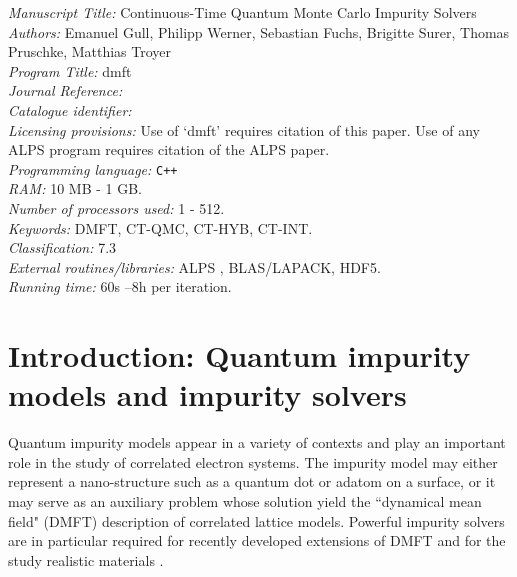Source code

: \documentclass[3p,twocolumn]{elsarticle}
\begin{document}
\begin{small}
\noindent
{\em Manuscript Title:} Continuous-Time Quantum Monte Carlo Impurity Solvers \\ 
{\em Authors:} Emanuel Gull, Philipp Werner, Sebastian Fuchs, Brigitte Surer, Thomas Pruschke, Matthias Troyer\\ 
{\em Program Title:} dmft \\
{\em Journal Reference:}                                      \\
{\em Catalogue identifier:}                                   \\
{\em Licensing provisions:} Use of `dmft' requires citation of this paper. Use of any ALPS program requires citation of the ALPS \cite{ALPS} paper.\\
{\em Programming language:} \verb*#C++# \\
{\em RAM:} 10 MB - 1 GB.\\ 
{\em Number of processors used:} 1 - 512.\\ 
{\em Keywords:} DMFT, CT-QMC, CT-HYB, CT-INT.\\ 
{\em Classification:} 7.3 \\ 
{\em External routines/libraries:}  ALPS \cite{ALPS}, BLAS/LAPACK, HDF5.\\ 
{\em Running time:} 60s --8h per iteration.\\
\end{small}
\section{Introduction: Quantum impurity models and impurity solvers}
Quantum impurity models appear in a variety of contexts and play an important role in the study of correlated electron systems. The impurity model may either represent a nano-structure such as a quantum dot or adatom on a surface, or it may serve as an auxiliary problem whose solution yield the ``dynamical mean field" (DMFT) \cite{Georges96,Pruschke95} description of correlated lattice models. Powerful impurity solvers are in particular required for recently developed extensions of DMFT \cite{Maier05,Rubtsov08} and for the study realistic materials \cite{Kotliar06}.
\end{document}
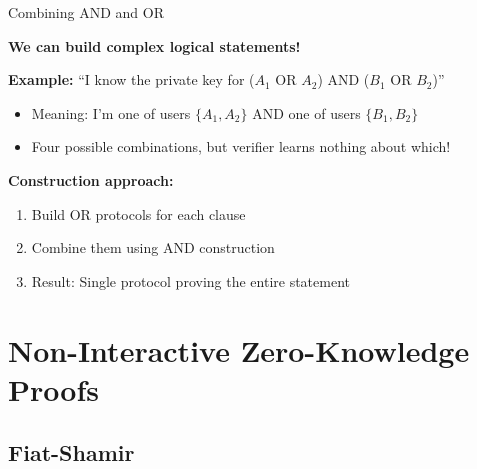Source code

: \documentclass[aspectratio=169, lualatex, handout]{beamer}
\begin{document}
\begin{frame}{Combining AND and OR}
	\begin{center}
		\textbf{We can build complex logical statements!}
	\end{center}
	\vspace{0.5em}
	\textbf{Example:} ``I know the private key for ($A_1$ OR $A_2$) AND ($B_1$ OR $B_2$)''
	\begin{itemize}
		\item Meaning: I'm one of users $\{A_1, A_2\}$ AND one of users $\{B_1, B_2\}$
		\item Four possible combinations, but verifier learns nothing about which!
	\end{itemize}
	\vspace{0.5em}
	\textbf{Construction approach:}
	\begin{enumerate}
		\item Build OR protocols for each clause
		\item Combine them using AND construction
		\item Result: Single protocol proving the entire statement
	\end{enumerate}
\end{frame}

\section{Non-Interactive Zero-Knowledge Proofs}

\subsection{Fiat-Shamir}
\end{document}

- - - - -

# YOUR ASSIGNMENT:
Each line in the data above either holds "Title" or does not. State how many do, as a bare number.

# EXERCISE RESULT:
2